How much can we really control and gamify? I found many faults with the book “Reality is Broken” because in my experiecence – and this may be a cultural difference – a real emotional connection cannot be gamified, and to some extent shouldn’t. I’m not sure that chatting up strangers on a subway or doing random acts of kindness, especially if not heartfelt, is the right way to go. Is this because the studies are located in the US?

I am stricken by how many aspects of “good practice” such as gratitude, meditation, taking breaks etc. are a core part of many religions – an interesting side note.

speaking of religion, I also disagree with the approach of science-is-an-absolute generalisations in the course – or in any case, the way certain things are presented as absolutes, such as cosmetic surgery or weight loss as having no impact on overall happiness, which from personal experience I can say does hugely – am I the exception to prove the norm? I think the non-corellation is due to hedonic adaptation, personality type with tendencies towards weight gain/perfection/unhappiness with body image/etc. – but I was slightly unnerved by the way this was presented seemingly uncritically. Even though the rest of the lectures later address these topics (hedonic adaptation, miswanting, poor self-assestment, resilience), I would still have liked short “keep in mind though…”s.

Remember, Remember

I’m after a call with The Most Supportive Person In Academia, G—– (not her actual title) (should be though if you ask me) and found out, after more than one year of sitting around the same lunch table, that she was personally interested in positive psychology and well-being. This was of course shocking, since I apparently never bothered to ask her where she came from and what she did. I’ll probably sneakily google her because at this point I’m too ashamed to ask.

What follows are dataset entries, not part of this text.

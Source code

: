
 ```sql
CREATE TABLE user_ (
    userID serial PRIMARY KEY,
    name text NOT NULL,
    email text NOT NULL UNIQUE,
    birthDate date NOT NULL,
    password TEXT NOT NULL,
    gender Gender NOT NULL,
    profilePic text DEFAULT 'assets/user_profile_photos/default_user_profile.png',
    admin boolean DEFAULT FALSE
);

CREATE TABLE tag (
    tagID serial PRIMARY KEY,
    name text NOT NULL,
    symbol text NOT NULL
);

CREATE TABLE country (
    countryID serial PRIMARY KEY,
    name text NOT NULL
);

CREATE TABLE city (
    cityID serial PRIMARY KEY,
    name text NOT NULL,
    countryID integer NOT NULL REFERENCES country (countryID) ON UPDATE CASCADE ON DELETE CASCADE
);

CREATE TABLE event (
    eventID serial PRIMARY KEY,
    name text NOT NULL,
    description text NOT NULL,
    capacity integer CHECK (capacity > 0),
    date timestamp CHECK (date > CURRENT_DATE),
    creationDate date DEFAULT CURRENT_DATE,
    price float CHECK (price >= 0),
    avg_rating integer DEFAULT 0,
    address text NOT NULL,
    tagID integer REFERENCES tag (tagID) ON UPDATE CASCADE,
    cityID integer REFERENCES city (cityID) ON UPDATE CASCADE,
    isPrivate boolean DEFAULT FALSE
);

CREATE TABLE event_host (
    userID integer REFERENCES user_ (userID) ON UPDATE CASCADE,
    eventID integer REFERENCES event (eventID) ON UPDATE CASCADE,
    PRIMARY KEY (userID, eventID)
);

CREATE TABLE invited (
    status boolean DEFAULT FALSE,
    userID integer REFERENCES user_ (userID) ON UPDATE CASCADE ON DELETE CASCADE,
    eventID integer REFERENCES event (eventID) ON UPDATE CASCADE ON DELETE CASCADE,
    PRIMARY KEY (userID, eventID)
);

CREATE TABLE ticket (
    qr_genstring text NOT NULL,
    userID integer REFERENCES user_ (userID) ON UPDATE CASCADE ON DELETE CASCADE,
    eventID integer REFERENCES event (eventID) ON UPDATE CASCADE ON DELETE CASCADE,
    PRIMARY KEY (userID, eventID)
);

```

The whole episode once again prompts my inner Hannibal Lecter to consider keeping files on my friends and co-workers (how am I supposed to remember everything???) – anyway, the talk proved insanely helpful and motivating.

In addition to helpful resources, I was advised to document my research process, a helpful tip that perfectly coincides with yesterday’s moment of realizing my so-called “notes” on the couple of HCI for Mental Health papers F—– had given me as starting points turned out to be the ramblings of a madman – I’ve forgotten absolutely everything I read last month even though I thought I was being all cute taking notes. Turns out there’s the right and the wrong kind of notes. Probably has something to do with not having a question, plan or direction.

I’ve decided to fix that next week, but first: this week is dedicated to gaining a foothold on the whole mental health bit. This is my current position:

Of course, these are now just boxes, because I have yet to find out which one of these components will be my frame, which my lens, which my focus, or, or, or. So what I will do now is read into the first “column” my research will be built on, and by read I mean do Laurie Santos’ Yale online course “The Science of Well-being” because if studying at two universities has taught me anything, it’s that courses are my guides when I begin any journey.

So here we are: A research blog is begun. Let’s see if I can keep it up.